Rendered images with source text
============
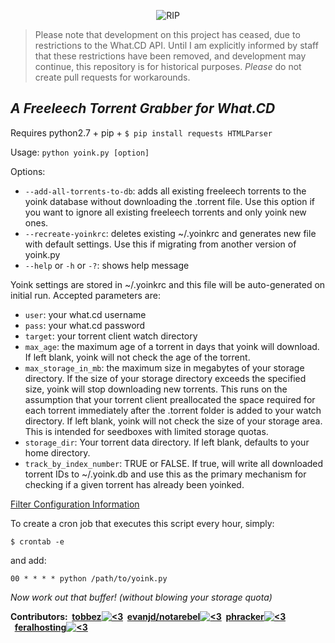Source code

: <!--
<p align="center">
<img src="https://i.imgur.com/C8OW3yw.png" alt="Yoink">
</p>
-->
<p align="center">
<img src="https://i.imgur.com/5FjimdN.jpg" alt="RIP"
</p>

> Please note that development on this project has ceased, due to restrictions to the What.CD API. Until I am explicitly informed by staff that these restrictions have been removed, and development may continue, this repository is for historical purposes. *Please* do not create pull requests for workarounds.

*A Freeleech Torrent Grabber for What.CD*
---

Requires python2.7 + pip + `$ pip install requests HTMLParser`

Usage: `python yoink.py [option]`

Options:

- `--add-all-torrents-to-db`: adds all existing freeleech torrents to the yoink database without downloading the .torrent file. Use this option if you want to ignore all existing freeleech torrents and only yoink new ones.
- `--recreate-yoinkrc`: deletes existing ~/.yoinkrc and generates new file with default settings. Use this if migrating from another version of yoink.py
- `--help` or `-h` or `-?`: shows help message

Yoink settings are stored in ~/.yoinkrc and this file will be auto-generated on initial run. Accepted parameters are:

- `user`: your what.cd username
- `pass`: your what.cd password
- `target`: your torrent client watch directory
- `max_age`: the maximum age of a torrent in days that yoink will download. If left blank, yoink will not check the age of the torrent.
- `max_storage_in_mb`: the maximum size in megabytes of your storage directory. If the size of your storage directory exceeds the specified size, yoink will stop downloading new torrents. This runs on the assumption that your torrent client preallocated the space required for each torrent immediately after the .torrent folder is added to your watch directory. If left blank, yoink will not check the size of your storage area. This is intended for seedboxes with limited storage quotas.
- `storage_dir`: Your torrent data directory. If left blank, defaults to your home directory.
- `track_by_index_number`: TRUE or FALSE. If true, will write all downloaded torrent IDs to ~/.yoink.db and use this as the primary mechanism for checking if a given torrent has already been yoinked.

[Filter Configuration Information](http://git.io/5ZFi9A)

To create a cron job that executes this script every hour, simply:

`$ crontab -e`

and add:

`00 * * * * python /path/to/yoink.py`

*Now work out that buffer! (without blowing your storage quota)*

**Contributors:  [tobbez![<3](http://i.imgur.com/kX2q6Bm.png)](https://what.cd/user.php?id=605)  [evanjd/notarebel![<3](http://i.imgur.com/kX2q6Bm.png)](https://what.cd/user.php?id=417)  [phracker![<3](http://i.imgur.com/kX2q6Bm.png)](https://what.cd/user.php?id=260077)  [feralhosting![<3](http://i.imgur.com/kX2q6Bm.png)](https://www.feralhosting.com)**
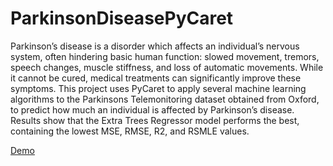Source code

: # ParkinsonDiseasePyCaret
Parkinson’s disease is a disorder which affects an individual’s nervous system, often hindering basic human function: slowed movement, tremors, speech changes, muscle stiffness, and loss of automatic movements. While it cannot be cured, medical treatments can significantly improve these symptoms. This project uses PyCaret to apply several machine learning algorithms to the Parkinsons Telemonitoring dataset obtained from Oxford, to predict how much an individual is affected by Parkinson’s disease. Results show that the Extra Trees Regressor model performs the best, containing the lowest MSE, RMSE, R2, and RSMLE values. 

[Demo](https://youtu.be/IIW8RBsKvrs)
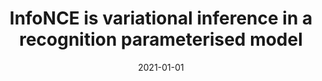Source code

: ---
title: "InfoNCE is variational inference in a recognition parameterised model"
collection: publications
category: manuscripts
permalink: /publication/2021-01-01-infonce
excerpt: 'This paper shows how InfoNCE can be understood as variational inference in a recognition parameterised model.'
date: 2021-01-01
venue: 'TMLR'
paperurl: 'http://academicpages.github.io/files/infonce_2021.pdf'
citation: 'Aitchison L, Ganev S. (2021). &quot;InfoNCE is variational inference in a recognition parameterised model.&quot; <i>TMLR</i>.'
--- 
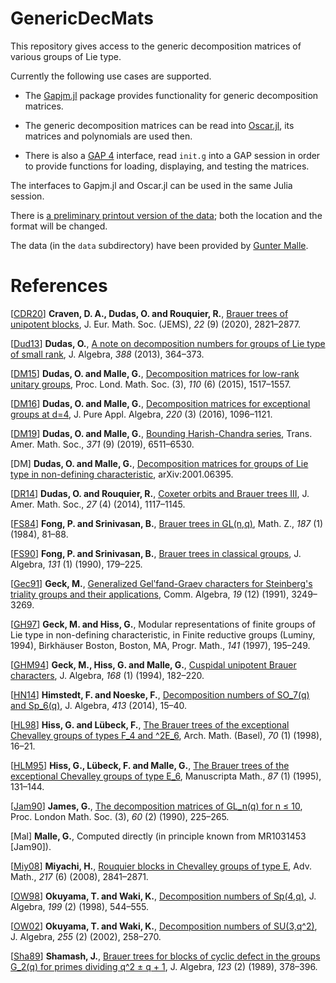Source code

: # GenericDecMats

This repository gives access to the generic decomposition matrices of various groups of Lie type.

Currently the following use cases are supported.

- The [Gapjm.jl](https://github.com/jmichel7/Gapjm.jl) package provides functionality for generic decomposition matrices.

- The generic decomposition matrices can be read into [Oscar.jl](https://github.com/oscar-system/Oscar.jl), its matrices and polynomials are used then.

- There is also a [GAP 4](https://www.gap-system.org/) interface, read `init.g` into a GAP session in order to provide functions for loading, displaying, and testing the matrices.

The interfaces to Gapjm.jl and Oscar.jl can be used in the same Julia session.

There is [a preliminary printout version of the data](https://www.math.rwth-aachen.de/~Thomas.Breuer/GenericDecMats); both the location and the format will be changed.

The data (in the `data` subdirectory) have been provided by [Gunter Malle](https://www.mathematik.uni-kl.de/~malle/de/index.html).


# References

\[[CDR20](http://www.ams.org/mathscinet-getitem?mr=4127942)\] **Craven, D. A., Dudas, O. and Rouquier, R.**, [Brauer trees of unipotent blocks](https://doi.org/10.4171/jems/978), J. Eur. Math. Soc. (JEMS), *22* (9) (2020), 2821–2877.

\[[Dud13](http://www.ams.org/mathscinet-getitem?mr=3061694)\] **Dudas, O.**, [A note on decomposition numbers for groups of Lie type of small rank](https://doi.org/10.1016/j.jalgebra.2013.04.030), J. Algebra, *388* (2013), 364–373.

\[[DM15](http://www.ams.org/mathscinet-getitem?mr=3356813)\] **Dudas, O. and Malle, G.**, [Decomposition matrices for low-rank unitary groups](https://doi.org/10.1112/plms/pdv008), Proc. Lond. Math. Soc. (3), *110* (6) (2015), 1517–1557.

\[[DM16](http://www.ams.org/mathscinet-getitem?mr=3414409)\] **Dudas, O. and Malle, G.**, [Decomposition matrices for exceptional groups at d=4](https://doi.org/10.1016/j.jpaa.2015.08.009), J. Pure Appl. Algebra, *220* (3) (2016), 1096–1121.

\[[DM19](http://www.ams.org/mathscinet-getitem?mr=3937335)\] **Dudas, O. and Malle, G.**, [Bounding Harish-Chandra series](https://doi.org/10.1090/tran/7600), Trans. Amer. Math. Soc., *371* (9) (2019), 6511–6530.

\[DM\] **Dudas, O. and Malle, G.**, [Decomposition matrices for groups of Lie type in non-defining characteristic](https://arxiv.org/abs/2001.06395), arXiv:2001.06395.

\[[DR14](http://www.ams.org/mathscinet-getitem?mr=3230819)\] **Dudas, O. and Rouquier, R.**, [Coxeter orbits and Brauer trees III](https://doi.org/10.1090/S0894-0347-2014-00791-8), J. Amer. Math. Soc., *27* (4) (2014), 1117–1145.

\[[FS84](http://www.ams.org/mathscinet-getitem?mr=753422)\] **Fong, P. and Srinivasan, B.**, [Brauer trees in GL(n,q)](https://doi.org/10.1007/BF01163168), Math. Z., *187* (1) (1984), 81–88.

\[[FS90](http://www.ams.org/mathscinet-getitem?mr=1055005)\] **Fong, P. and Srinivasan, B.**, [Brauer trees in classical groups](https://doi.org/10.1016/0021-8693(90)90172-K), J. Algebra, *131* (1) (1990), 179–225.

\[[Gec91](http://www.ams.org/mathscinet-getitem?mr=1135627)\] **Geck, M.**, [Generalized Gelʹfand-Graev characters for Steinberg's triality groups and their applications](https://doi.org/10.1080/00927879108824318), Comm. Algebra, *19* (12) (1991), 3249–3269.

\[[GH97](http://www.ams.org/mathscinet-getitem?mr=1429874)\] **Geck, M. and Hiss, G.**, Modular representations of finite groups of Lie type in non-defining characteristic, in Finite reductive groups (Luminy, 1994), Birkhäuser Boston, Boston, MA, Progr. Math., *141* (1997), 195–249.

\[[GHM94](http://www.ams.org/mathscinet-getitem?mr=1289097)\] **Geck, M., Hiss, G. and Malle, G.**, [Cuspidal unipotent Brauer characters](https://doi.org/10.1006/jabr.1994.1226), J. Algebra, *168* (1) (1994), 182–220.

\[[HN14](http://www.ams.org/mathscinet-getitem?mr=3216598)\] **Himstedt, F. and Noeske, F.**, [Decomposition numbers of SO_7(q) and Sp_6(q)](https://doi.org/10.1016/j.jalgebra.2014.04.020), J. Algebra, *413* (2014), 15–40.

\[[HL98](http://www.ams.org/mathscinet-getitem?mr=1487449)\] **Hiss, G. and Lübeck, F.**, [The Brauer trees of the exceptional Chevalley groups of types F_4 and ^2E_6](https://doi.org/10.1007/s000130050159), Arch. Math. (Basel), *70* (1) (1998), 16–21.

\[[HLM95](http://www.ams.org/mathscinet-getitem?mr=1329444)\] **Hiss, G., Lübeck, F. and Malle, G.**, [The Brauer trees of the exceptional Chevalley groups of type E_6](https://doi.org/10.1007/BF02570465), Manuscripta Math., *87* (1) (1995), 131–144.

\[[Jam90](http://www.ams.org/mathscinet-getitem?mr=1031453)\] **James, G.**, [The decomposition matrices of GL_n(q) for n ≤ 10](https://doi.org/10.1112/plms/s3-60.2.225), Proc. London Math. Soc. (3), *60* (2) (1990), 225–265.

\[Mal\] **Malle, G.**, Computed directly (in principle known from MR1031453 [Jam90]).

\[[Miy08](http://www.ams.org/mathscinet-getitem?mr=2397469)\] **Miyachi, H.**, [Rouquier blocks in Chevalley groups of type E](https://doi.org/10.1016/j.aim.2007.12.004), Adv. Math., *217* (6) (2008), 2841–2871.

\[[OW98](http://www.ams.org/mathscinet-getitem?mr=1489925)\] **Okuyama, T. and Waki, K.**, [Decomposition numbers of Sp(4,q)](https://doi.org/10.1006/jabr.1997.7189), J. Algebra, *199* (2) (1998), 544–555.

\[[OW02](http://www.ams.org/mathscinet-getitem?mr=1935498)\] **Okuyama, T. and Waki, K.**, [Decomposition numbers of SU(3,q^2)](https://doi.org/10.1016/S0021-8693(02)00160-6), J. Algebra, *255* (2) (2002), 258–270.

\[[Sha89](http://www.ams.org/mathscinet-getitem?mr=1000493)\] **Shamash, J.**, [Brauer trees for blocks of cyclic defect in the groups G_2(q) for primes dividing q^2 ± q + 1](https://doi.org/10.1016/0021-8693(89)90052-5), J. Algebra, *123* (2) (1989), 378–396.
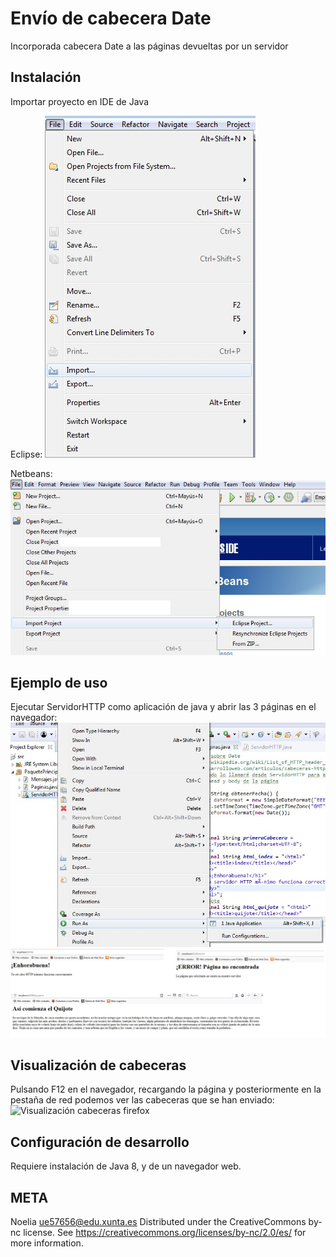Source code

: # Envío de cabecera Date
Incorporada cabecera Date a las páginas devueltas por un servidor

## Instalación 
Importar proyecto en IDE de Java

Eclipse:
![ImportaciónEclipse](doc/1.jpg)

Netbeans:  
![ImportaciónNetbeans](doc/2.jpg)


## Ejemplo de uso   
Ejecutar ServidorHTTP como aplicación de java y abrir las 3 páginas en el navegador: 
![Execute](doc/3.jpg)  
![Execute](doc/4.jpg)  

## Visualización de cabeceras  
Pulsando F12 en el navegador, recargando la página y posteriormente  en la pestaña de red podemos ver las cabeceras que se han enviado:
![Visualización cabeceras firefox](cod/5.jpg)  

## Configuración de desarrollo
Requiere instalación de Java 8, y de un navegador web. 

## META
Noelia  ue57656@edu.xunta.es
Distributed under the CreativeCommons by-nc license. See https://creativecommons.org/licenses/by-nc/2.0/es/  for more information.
============
Out of the entries above, write out only the lines between the line holding "(1) (1994), 182–220." and the line holding "(2) (1998), 544–555.", inclusive, each exactly as given.

\[[GHM94](http://www.ams.org/mathscinet-getitem?mr=1289097)\] **Geck, M., Hiss, G. and Malle, G.**, [Cuspidal unipotent Brauer characters](https://doi.org/10.1006/jabr.1994.1226), J. Algebra, *168* (1) (1994), 182–220.

\[[HN14](http://www.ams.org/mathscinet-getitem?mr=3216598)\] **Himstedt, F. and Noeske, F.**, [Decomposition numbers of SO_7(q) and Sp_6(q)](https://doi.org/10.1016/j.jalgebra.2014.04.020), J. Algebra, *413* (2014), 15–40.

\[[HL98](http://www.ams.org/mathscinet-getitem?mr=1487449)\] **Hiss, G. and Lübeck, F.**, [The Brauer trees of the exceptional Chevalley groups of types F_4 and ^2E_6](https://doi.org/10.1007/s000130050159), Arch. Math. (Basel), *70* (1) (1998), 16–21.

\[[HLM95](http://www.ams.org/mathscinet-getitem?mr=1329444)\] **Hiss, G., Lübeck, F. and Malle, G.**, [The Brauer trees of the exceptional Chevalley groups of type E_6](https://doi.org/10.1007/BF02570465), Manuscripta Math., *87* (1) (1995), 131–144.

\[[Jam90](http://www.ams.org/mathscinet-getitem?mr=1031453)\] **James, G.**, [The decomposition matrices of GL_n(q) for n ≤ 10](https://doi.org/10.1112/plms/s3-60.2.225), Proc. London Math. Soc. (3), *60* (2) (1990), 225–265.

\[Mal\] **Malle, G.**, Computed directly (in principle known from MR1031453 [Jam90]).

\[[Miy08](http://www.ams.org/mathscinet-getitem?mr=2397469)\] **Miyachi, H.**, [Rouquier blocks in Chevalley groups of type E](https://doi.org/10.1016/j.aim.2007.12.004), Adv. Math., *217* (6) (2008), 2841–2871.

\[[OW98](http://www.ams.org/mathscinet-getitem?mr=1489925)\] **Okuyama, T. and Waki, K.**, [Decomposition numbers of Sp(4,q)](https://doi.org/10.1006/jabr.1997.7189), J. Algebra, *199* (2) (1998), 544–555.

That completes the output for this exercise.